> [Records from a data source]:

"""

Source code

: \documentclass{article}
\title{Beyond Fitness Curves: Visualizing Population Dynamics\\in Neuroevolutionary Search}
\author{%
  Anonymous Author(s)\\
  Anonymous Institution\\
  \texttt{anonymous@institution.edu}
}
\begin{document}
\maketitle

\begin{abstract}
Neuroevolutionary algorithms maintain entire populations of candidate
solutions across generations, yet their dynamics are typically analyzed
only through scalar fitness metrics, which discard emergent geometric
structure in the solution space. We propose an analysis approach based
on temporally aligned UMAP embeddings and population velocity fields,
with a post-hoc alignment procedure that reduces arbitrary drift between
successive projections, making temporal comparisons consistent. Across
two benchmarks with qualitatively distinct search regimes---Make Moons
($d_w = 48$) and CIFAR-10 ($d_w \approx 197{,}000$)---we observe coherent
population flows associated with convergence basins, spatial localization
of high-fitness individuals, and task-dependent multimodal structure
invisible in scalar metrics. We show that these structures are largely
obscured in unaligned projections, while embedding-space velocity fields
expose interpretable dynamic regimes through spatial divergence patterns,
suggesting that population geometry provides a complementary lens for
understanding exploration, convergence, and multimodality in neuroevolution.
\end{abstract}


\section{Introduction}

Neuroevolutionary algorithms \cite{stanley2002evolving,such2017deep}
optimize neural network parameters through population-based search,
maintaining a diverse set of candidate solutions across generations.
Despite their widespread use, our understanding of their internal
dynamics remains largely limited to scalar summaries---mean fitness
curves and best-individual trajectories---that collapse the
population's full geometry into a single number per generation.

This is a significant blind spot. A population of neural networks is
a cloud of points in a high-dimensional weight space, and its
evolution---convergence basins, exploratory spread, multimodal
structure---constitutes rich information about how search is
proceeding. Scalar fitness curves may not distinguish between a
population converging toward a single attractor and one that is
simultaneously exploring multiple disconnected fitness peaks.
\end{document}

"""

> [Description of the task]: Look through the data above and return exactly the lines from the one that contains "obscured in unaligned" to the one that contains "population converging toward", inclusive, with nothing else.

> [Solution to this problem]:
obscured in unaligned projections, while embedding-space velocity fields
expose interpretable dynamic regimes through spatial divergence patterns,
suggesting that population geometry provides a complementary lens for
understanding exploration, convergence, and multimodality in neuroevolution.
\end{abstract}


\section{Introduction}

Neuroevolutionary algorithms \cite{stanley2002evolving,such2017deep}
optimize neural network parameters through population-based search,
maintaining a diverse set of candidate solutions across generations.
Despite their widespread use, our understanding of their internal
dynamics remains largely limited to scalar summaries---mean fitness
curves and best-individual trajectories---that collapse the
population's full geometry into a single number per generation.

This is a significant blind spot. A population of neural networks is
a cloud of points in a high-dimensional weight space, and its
evolution---convergence basins, exploratory spread, multimodal
structure---constitutes rich information about how search is
proceeding. Scalar fitness curves may not distinguish between a
population converging toward a single attractor and one that is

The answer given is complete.